Cuando un elemento tan característico de una cultura mata, envenena y enferma, se suele crear una mitología en torno a él que permita justificar o, al menos, ocultar, su naturaleza letal. Nos contaron que legislaciones cada vez más estrictas habían hecho a los coches menos contaminantes de lo que fueron nunca. Nos contaron que las revisiones técnicas protegían el medio ambiente y dejamos que nos metieran un sensor por nuestro tubo de escape como dejamos que en nuestras revisiones médicas nos metan una cámara por salva sea la parte. Nos contaron que la nueva generación de catalizadores harían nuestros coches tan respetuosos con la naturaleza como un árbol, mientras nuestros frenos, nuestros embragues y nuestros amortiguadores seguían emitiendo las mismas partículas cancerígenas de siempre. Ahora nos cuentan que una marca nos ha mentido, pero que todos los consumidores, incluyendo los de esa marca, pueden estar tranquilos, al tiempo que la patronal del sector hace piña con quienes han mentido...

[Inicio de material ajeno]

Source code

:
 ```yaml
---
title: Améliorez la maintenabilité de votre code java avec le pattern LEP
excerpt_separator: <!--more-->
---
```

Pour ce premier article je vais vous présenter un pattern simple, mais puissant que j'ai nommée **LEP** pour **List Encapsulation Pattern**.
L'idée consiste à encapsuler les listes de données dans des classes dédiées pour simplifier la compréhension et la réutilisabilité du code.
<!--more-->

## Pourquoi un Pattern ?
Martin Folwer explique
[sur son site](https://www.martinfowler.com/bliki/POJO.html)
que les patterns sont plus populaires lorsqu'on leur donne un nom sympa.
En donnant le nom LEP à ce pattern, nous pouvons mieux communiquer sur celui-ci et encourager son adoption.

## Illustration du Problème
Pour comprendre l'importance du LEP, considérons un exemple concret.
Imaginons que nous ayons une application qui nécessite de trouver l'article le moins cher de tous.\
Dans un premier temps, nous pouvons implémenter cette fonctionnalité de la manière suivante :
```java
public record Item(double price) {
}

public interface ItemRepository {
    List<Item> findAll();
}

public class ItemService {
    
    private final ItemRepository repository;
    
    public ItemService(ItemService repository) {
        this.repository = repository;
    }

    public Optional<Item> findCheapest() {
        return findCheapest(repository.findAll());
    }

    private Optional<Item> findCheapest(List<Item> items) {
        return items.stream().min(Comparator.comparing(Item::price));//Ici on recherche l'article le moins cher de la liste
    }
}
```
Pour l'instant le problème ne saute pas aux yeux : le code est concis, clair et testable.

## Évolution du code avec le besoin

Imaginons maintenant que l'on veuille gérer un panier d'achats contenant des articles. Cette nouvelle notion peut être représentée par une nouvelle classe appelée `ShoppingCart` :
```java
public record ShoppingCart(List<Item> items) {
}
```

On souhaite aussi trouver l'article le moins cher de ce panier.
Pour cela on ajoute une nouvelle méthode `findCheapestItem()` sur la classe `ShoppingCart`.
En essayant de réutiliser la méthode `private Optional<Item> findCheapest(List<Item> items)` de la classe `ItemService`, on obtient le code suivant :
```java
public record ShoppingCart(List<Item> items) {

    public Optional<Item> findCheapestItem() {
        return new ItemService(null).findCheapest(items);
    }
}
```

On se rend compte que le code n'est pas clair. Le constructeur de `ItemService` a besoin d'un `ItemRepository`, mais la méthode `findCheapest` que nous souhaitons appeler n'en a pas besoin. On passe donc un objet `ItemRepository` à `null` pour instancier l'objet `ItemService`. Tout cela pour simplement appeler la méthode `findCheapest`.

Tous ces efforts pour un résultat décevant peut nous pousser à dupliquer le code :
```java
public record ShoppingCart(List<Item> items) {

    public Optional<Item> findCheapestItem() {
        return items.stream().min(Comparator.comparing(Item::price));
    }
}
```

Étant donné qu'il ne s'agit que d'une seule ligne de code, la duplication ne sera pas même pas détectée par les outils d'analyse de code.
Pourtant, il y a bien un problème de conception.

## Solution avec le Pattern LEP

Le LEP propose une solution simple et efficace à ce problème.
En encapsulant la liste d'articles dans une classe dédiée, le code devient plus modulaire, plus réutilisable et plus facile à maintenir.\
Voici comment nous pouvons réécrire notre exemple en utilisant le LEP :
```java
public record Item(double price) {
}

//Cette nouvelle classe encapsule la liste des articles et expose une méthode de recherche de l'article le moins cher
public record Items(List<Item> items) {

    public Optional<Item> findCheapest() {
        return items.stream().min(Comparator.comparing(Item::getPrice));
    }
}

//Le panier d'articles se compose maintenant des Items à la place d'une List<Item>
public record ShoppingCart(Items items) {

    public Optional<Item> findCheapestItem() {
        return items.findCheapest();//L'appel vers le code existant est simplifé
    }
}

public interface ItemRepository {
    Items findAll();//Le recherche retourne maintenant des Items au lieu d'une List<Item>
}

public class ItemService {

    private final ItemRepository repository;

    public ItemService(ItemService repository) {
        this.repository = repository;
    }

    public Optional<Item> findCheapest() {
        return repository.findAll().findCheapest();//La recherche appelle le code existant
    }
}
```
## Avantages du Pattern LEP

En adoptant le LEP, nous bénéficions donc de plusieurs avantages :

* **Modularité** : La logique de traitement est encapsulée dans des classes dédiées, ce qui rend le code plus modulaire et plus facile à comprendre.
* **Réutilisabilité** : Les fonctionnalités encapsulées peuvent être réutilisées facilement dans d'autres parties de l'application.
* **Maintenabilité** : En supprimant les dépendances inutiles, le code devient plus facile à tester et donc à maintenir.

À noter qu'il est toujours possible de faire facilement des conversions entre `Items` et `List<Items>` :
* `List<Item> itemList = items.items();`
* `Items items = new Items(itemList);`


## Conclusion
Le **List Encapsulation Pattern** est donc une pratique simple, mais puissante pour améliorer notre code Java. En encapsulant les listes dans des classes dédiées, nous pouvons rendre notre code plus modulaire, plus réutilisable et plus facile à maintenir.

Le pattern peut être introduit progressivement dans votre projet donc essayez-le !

No hay que ser ingenuos, si un gobierno te considera una industria, da igual cuántos ciudadanos mates porque te protegerá. El proceso por el cual los coches contaminan, sus humos nos enferman y cada céntimo que ingresan en las arcas del Estado acaba saliendo de ellas con destino a los hospitales, no conforma un círculo vicioso, ni es la suma de incidencias aleatorias, constituye el corazón mismo del sistema capitalista, pues se trata de un proceso de creación de valor. Gracias al coche, el aire puro, la salud, la vida libre de un cáncer, han devenido algo escaso que cuesta trabajo conseguir, esto es, lo que económicamente se define como un bien. No nos venden coches, nos venden riqueza, es decir, toda esa enfermedad y muerte que ansiamos conseguir.